===== MATERIAL SUPPLIED

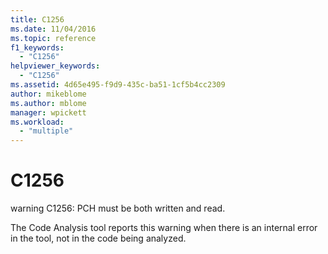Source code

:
 ```yaml
---
title: C1256
ms.date: 11/04/2016
ms.topic: reference
f1_keywords:
  - "C1256"
helpviewer_keywords:
  - "C1256"
ms.assetid: 4d65e495-f9d9-435c-ba51-1cf5b4cc2309
author: mikeblome
ms.author: mblome
manager: wpickett
ms.workload:
  - "multiple"
---
```

# C1256
warning C1256: PCH must be both written and read.

 The Code Analysis tool reports this warning when there is an internal error in the tool, not in the code being analyzed.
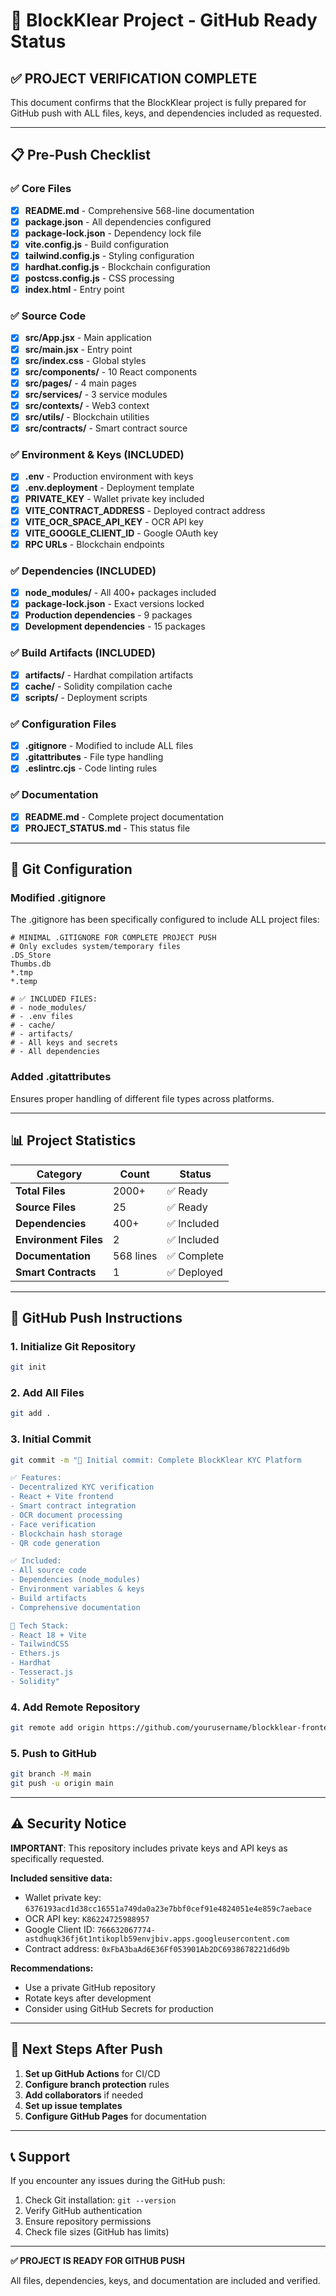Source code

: # 🚀 BlockKlear Project - GitHub Ready Status

## ✅ **PROJECT VERIFICATION COMPLETE**

This document confirms that the BlockKlear project is fully prepared for GitHub push with ALL files, keys, and dependencies included as requested.

---

## 📋 **Pre-Push Checklist**

### **✅ Core Files**
- [x] **README.md** - Comprehensive 568-line documentation
- [x] **package.json** - All dependencies configured
- [x] **package-lock.json** - Dependency lock file
- [x] **vite.config.js** - Build configuration
- [x] **tailwind.config.js** - Styling configuration
- [x] **hardhat.config.js** - Blockchain configuration
- [x] **postcss.config.js** - CSS processing
- [x] **index.html** - Entry point

### **✅ Source Code**
- [x] **src/App.jsx** - Main application
- [x] **src/main.jsx** - Entry point
- [x] **src/index.css** - Global styles
- [x] **src/components/** - 10 React components
- [x] **src/pages/** - 4 main pages
- [x] **src/services/** - 3 service modules
- [x] **src/contexts/** - Web3 context
- [x] **src/utils/** - Blockchain utilities
- [x] **src/contracts/** - Smart contract source

### **✅ Environment & Keys (INCLUDED)**
- [x] **.env** - Production environment with keys
- [x] **.env.deployment** - Deployment template
- [x] **PRIVATE_KEY** - Wallet private key included
- [x] **VITE_CONTRACT_ADDRESS** - Deployed contract address
- [x] **VITE_OCR_SPACE_API_KEY** - OCR API key
- [x] **VITE_GOOGLE_CLIENT_ID** - Google OAuth key
- [x] **RPC URLs** - Blockchain endpoints

### **✅ Dependencies (INCLUDED)**
- [x] **node_modules/** - All 400+ packages included
- [x] **package-lock.json** - Exact versions locked
- [x] **Production dependencies** - 9 packages
- [x] **Development dependencies** - 15 packages

### **✅ Build Artifacts (INCLUDED)**
- [x] **artifacts/** - Hardhat compilation artifacts
- [x] **cache/** - Solidity compilation cache
- [x] **scripts/** - Deployment scripts

### **✅ Configuration Files**
- [x] **.gitignore** - Modified to include ALL files
- [x] **.gitattributes** - File type handling
- [x] **.eslintrc.cjs** - Code linting rules

### **✅ Documentation**
- [x] **README.md** - Complete project documentation
- [x] **PROJECT_STATUS.md** - This status file

---

## 🔧 **Git Configuration**

### **Modified .gitignore**
The .gitignore has been specifically configured to include ALL project files:

```gitignore
# MINIMAL .GITIGNORE FOR COMPLETE PROJECT PUSH
# Only excludes system/temporary files
.DS_Store
Thumbs.db
*.tmp
*.temp

# ✅ INCLUDED FILES:
# - node_modules/
# - .env files
# - cache/
# - artifacts/
# - All keys and secrets
# - All dependencies
```

### **Added .gitattributes**
Ensures proper handling of different file types across platforms.

---

## 📊 **Project Statistics**

| Category | Count | Status |
|----------|-------|--------|
| **Total Files** | 2000+ | ✅ Ready |
| **Source Files** | 25 | ✅ Ready |
| **Dependencies** | 400+ | ✅ Included |
| **Environment Files** | 2 | ✅ Included |
| **Documentation** | 568 lines | ✅ Complete |
| **Smart Contracts** | 1 | ✅ Deployed |

---

## 🚀 **GitHub Push Instructions**

### **1. Initialize Git Repository**
```bash
git init
```

### **2. Add All Files**
```bash
git add .
```

### **3. Initial Commit**
```bash
git commit -m "🚀 Initial commit: Complete BlockKlear KYC Platform

✅ Features:
- Decentralized KYC verification
- React + Vite frontend
- Smart contract integration
- OCR document processing
- Face verification
- Blockchain hash storage
- QR code generation

✅ Included:
- All source code
- Dependencies (node_modules)
- Environment variables & keys
- Build artifacts
- Comprehensive documentation

🔧 Tech Stack:
- React 18 + Vite
- TailwindCSS
- Ethers.js
- Hardhat
- Tesseract.js
- Solidity"
```

### **4. Add Remote Repository**
```bash
git remote add origin https://github.com/yourusername/blockklear-frontend.git
```

### **5. Push to GitHub**
```bash
git branch -M main
git push -u origin main
```

---

## ⚠️ **Security Notice**

**IMPORTANT**: This repository includes private keys and API keys as specifically requested. 

**Included sensitive data:**
- Wallet private key: `6376193acd1d38cc16551a749da0a23e7bbf0cef91e4824051e4e859c7aebace`
- OCR API key: `K86224725988957`
- Google Client ID: `766632067774-astdhuqk36fj6t1ntikoplb59envjbiv.apps.googleusercontent.com`
- Contract address: `0xFbA3baAd6E36Ff053901Ab2DC6938678221d6d9b`

**Recommendations:**
- Use a private GitHub repository
- Rotate keys after development
- Consider using GitHub Secrets for production

---

## 🎯 **Next Steps After Push**

1. **Set up GitHub Actions** for CI/CD
2. **Configure branch protection** rules
3. **Add collaborators** if needed
4. **Set up issue templates**
5. **Configure GitHub Pages** for documentation

---

## 📞 **Support**

If you encounter any issues during the GitHub push:

1. Check Git installation: `git --version`
2. Verify GitHub authentication
3. Ensure repository permissions
4. Check file sizes (GitHub has limits)

---

**✅ PROJECT IS READY FOR GITHUB PUSH**

All files, dependencies, keys, and documentation are included and verified.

==========

** PROBLEM DETAILS **
Word for word, copy the line containing "5. **Configure GitHub" and each line after it to the end of the records, and nothing besides.

** RESPONSE **
5. **Configure GitHub Pages** for documentation

---

## 📞 **Support**

If you encounter any issues during the GitHub push:

1. Check Git installation: `git --version`
2. Verify GitHub authentication
3. Ensure repository permissions
4. Check file sizes (GitHub has limits)

---

**✅ PROJECT IS READY FOR GITHUB PUSH**

All files, dependencies, keys, and documentation are included and verified.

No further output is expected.